東京大学大学院 情報学環・学際情報学府 The University of Tokyo III / GSII

イベント Event

March 24, 2017

情報社会基盤卓越講義シリーズ 第10回 のお知らせ

国境を越えて進むデータの寡占化、ソフトウェア化による通信基盤の輸出、特定の国家による価値の保証を持たない仮想通貨など、情報社会基盤技術における地球規模の覇権争いが進む中、東京大学大学院・情報学環では、文理越境の観点から、情報社会基盤技術の最新動向の把握が必要であると考え、2017年2月から「情報社会基盤卓越講義シリーズ」を開講します。
受講対象者は一般とします。

In the light of the progress of planetary-scale technological competition for dominance in information society infrastructure, such as data acquisition and analysis beyond national borders, export of communication infrastructure through network softwarization, virtual currency without guarantee of value by a specific state, etc., we believe that it is essential to carefully study the latest trends in information society infrastructure technologies from interdisciplinary view points and have started “Distinguished Lecture Series on Information Society Infrastructures” in February 2017.
This lecture series is open to public not only students and faculty members at UTokyo.

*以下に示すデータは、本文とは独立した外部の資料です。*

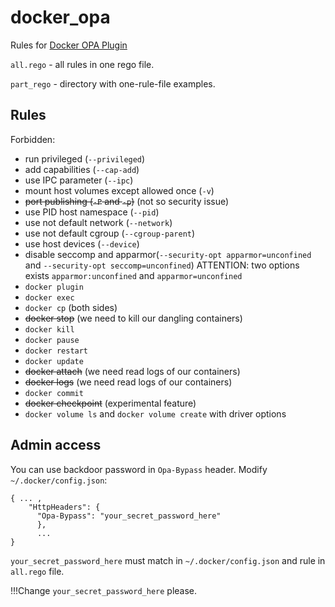 # docker_opa

Rules for [Docker OPA Plugin](https://www.openpolicyagent.org/docs/latest/docker-authorization/)

`all.rego` - all rules in one rego file.

`part_rego` - directory with one-rule-file examples.

## Rules

Forbidden:
- run privileged (`--privileged`)
- add capabilities (`--cap-add`)
- use IPC parameter (`--ipc`)
- mount host volumes except allowed once (`-v`)
- ~~port publishing (`-P` and `-p`)~~ (not so security issue)
- use PID host namespace  (`--pid`)
- use not default network (`--network`)
- use not default cgroup (`--cgroup-parent`)
- use host devices (`--device`)
- disable seccomp and apparmor(`--security-opt apparmor=unconfined` and `--security-opt seccomp=unconfined`) ATTENTION: two options exists `apparmor:unconfined` and `apparmor=unconfined`
- `docker plugin`
- `docker exec`
- `docker cp` (both sides)
- ~~docker stop~~ (we need to kill our dangling containers)
- `docker kill`
- `docker pause`
- `docker restart`
- `docker update`
- ~~docker attach~~ (we need read logs of our containers)
- ~~docker logs~~ (we need read logs of our containers)
- `docker commit`
- ~~docker checkpoint~~ (experimental feature)
- `docker volume ls` and `docker volume create` with driver options

## Admin access

You can use backdoor password in `Opa-Bypass` header. Modify `~/.docker/config.json`:
```
{ ... ,
	"HttpHeaders": {
      "Opa-Bypass": "your_secret_password_here"
      },
      ...
}
```

`your_secret_password_here` must match in `~/.docker/config.json` and rule in `all.rego` file.

!!!Change `your_secret_password_here` please.

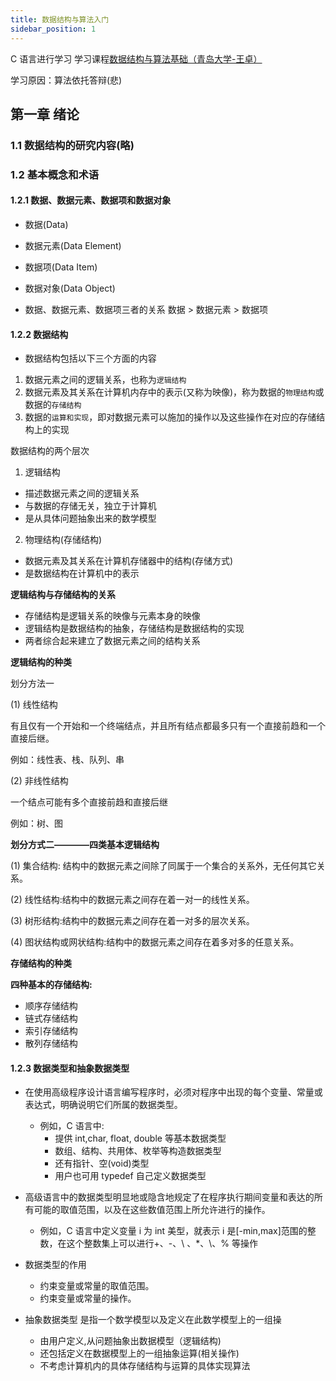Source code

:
 ```yaml
---
title: 数据结构与算法入门
sidebar_position: 1
---
```


C 语言进行学习 学习课程[数据结构与算法基础（青岛大学-王卓）](https://www.bilibili.com/video/BV1nJ411V7bd/?spm_id_from=333.337.search-card.all.click&vd_source=425088ab9830d3bc1e0cb3f50b07aad5)

学习原因：算法依托答辩(悲)

## 第一章 绪论

### 1.1 数据结构的研究内容(略)

### 1.2 基本概念和术语

#### 1.2.1 数据、数据元素、数据项和数据对象

- 数据(Data)
- 数据元素(Data Element)
- 数据项(Data Item)
- 数据对象(Data Object)

- 数据、数据元素、数据项三者的关系
  数据 > 数据元素 > 数据项

#### 1.2.2 数据结构

- 数据结构包括以下三个方面的内容

1. 数据元素之间的逻辑关系，也称为`逻辑结构`
2. 数据元素及其关系在计算机内存中的表示(又称为映像)，称为数据的`物理结构`或数据的`存储结构`
3. 数据的`运算和实现`，即对数据元素可以施加的操作以及这些操作在对应的存储结构上的实现

数据结构的两个层次

1. 逻辑结构

- 描述数据元素之间的逻辑关系
- 与数据的存储无关，独立于计算机
- 是从具体问题抽象出来的数学模型

2. 物理结构(存储结构)

- 数据元素及其关系在计算机存储器中的结构(存储方式)
- 是数据结构在计算机中的表示

**逻辑结构与存储结构的关系**

- 存储结构是逻辑关系的映像与元素本身的映像
- 逻辑结构是数据结构的抽象，存储结构是数据结构的实现
- 两者综合起来建立了数据元素之间的结构关系

**逻辑结构的种类**

划分方法一

(1) 线性结构

有且仅有一个开始和一个终端结点，并且所有结点都最多只有一个直接前趋和一个直接后继。

例如：线性表、栈、队列、串

(2) 非线性结构

一个结点可能有多个直接前趋和直接后继

例如：树、图

**划分方式二————四类基本逻辑结构**

(1) 集合结构: 结构中的数据元素之间除了同属于一个集合的关系外，无任何其它关系。

(2) 线性结构:结构中的数据元素之间存在着一对一的线性关系。

(3) 树形结构:结构中的数据元素之间存在着一对多的层次关系。

(4) 图状结构或网状结构:结构中的数据元素之间存在着多对多的任意关系。

**存储结构的种类**

**四种基本的存储结构:**

- 顺序存储结构
- 链式存储结构
- 索引存储结构
- 散列存储结构

#### 1.2.3 数据类型和抽象数据类型

- 在使用高级程序设计语言编写程序时，必须对程序中出现的每个变量、常量或表达式，明确说明它们所属的数据类型。
  - 例如，C 语言中:
    - 提供 int,char, float, double 等基本数据类型
    - 数组、结构、共用体、枚举等构造数据类型
    - 还有指针、空(void)类型
    - 用户也可用 typedef 自己定义数据类型
- 高级语言中的数据类型明显地或隐含地规定了在程序执行期间变量和表达的所有可能的取值范围，以及在这些数值范围上所允许进行的操作。

  - 例如，C 语言中定义变量 i 为 int 美型，就表示 i 是[-min,max]范围的整数，在这个整数集上可以进行+、-、\ 、\*、\、% 等操作

- 数据类型的作用
  - 约束变量或常量的取值范围。
  - 约束变量或常量的操作。
- 抽象数据类型
  是指一个数学模型以及定义在此数学模型上的一组操
  - 由用户定义,从问题抽象出数据模型（逻辑结构)
  - 还包括定义在数据模型上的一组抽象运算(相关操作)
  - 不考虑计算机内的具体存储结构与运算的具体实现算法
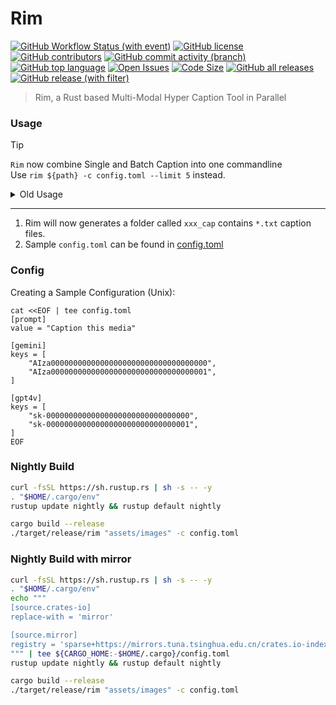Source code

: # Rim

[![GitHub Workflow Status (with event)](https://img.shields.io/github/actions/workflow/status/AUTOM77/Rim/ci.yml)](https://github.com/AUTOM77/Rim/actions)
[![GitHub license](https://img.shields.io/github/license/AUTOM77/Rim)](./LICENSE)
[![GitHub contributors](https://img.shields.io/github/contributors/AUTOM77/Rim)](https://github.com/AUTOM77/Rim/graphs/contributors)
[![GitHub commit activity (branch)](https://img.shields.io/github/commit-activity/m/AUTOM77/Rim)](https://github.com/AUTOM77/Rim/commits)
[![GitHub top language](https://img.shields.io/github/languages/top/AUTOM77/Rim?logo=rust&label=)](./rim-cli/Cargo.toml#L4)
[![Open Issues](https://img.shields.io/github/issues/AUTOM77/Rim)](https://github.com/AUTOM77/Rim/issues)
[![Code Size](https://img.shields.io/github/languages/code-size/AUTOM77/Rim)](.)
[![GitHub all releases](https://img.shields.io/github/downloads/AUTOM77/Rim/total?logo=github)](https://github.com/AUTOM77/Rim/releases)  
[![GitHub release (with filter)](https://img.shields.io/github/v/release/AUTOM77/Rim?logo=github)](https://github.com/AUTOM77/Rim/releases)

> Rim, a Rust based Multi-Modal Hyper Caption Tool in Parallel

### Usage

> [!TIP]
> `Rim` now combine Single and Batch Caption into one commandline <br/>
> Use `rim ${path} -c config.toml --limit 5` instead.

<details>
  <summary>Old Usage</summary>

1. **Single Image/Video Captioning:**

```bash
rim -f ${file_path} -c `config.toml`
```
Rim generates a `*.txt` file containing the caption for a single image or video.

2. **Batch Image/Video Captioning:**

```bash
rim -d ${dir_path} -c `config.toml`
```

For a directory of images or videos, `Rim` generates a corresponding list of `*.txt` caption files.
</details>

---

1. Rim will now generates a folder called `xxx_cap` contains `*.txt` caption files.
2. Sample `config.toml` can be found in [config.toml](./config.toml)

### Config

Creating a Sample Configuration (Unix):

```dash
cat <<EOF | tee config.toml
[prompt]
value = "Caption this media"

[gemini]
keys = [
    "AIza00000000000000000000000000000000000",
    "AIza00000000000000000000000000000000001",
]

[gpt4v]
keys = [
    "sk-00000000000000000000000000000000",
    "sk-00000000000000000000000000000001",
]
EOF
```

### Nightly Build

```sh
curl -fsSL https://sh.rustup.rs | sh -s -- -y
. "$HOME/.cargo/env"
rustup update nightly && rustup default nightly

cargo build --release
./target/release/rim "assets/images" -c config.toml
```

### Nightly Build with mirror
```sh
curl -fsSL https://sh.rustup.rs | sh -s -- -y
. "$HOME/.cargo/env"
echo """
[source.crates-io]
replace-with = 'mirror'

[source.mirror]
registry = 'sparse+https://mirrors.tuna.tsinghua.edu.cn/crates.io-index/'
""" | tee ${CARGO_HOME:-$HOME/.cargo}/config.toml
rustup update nightly && rustup default nightly

cargo build --release
./target/release/rim "assets/images" -c config.toml
```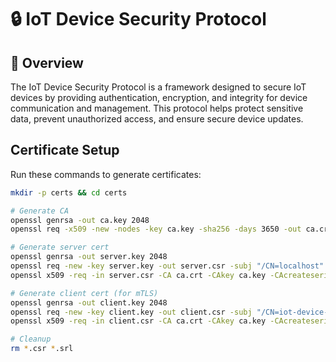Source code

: # 🔒 IoT Device Security Protocol

## 📜 Overview

The IoT Device Security Protocol is a framework designed to secure IoT devices by providing authentication, encryption, and integrity for device communication and management. This protocol helps protect sensitive data, prevent unauthorized access, and ensure secure device updates.


## Certificate Setup
Run these commands to generate certificates:

```bash
mkdir -p certs && cd certs

# Generate CA
openssl genrsa -out ca.key 2048
openssl req -x509 -new -nodes -key ca.key -sha256 -days 3650 -out ca.crt -subj "/CN=My IoT CA"

# Generate server cert
openssl genrsa -out server.key 2048
openssl req -new -key server.key -out server.csr -subj "/CN=localhost"
openssl x509 -req -in server.csr -CA ca.crt -CAkey ca.key -CAcreateserial -out server.crt -days 365 -sha256

# Generate client cert (for mTLS)
openssl genrsa -out client.key 2048
openssl req -new -key client.key -out client.csr -subj "/CN=iot-device-1"
openssl x509 -req -in client.csr -CA ca.crt -CAkey ca.key -CAcreateserial -out client.crt -days 365 -sha256

# Cleanup
rm *.csr *.srl
```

第10回 情報社会基盤卓越講義 を以下のように開催します。

【講義タイトル】 オープンソースソフトウェアの開発とスマートフォン新興OSの可能性

【講師】野田哲夫 (島根大学 教授)

【分野】オープンソース

【日時】2017年3月24日 16:00-17:00

【場所】工学部2号館9階 93B
http://www.kikaib.t.u-tokyo.ac.jp/map2/

【共催】社会情報学会(SSI)

【参加】無料
(受講者は本学所属の学生・教職員に限らず一般も対象としますが、以下から登録をお願いします。)
https://goo.gl/WopjWv

【講義概要】
IT企業においてオープンソースソフトウェア(以下、OSS)の活用は一般的になっており、コスト削減のためにのみOSSを活用することは競争優位を得る要因ではなくなっている。OSSを活用したITソリューション市場で優位性を獲得するためには、OSS自体への知識、開発力を高める必要があり、そのためにOSSの開発プロセス自体に関与すること、すなわち開発プロセスの過程へ貢献することは避けられない。しかしながら、日本の多くのIT企業にとって主要OSSは,未だに活用対象であり,これに対してOSSへの開発貢献は依然として低く,日本のIT企業がOSSのフリーライダーとなっている。

一方、世界規模の携帯電話市場に占めるスマートフォンの割合はすでに70%を超え、携帯電話を生産する各メーカーはスマートフォン市場を狙いその競争が激しくなっているが、スマートフォンのOS(Operating System)の市場シェアを見るとAndroidとiOSがそれぞれの有効なビジネス戦略=プラットフォーム戦略によって世界市場の9割を占めているが、それぞれのOSともオープンソースとそのライセンスを基盤にして開発されたものである。さらに、今後低価格のスマートフォンが新興国での普及の可能性があることから、AndroidとiOS同様にオープンスースを基盤に開発された新興OSであるFirefox OSとTizen OSに着目し、今後のスマートフォン市場参入の経過と市場シェア獲得における課題について検討する。

【講師略歴】
一橋大学大学院経済学研究科を修了。島根大学で情報技術が経済に与える影響を教育・研究している。特に情報産業におけるオープンソース開発スタイルと生産性の関係、およびビジネスとコミュニティの関係についての論文を発表・国内外での学会報告を行っている。また島根大学で進めているOSSの安定化・高度化の共同研究のリーダーを務めている。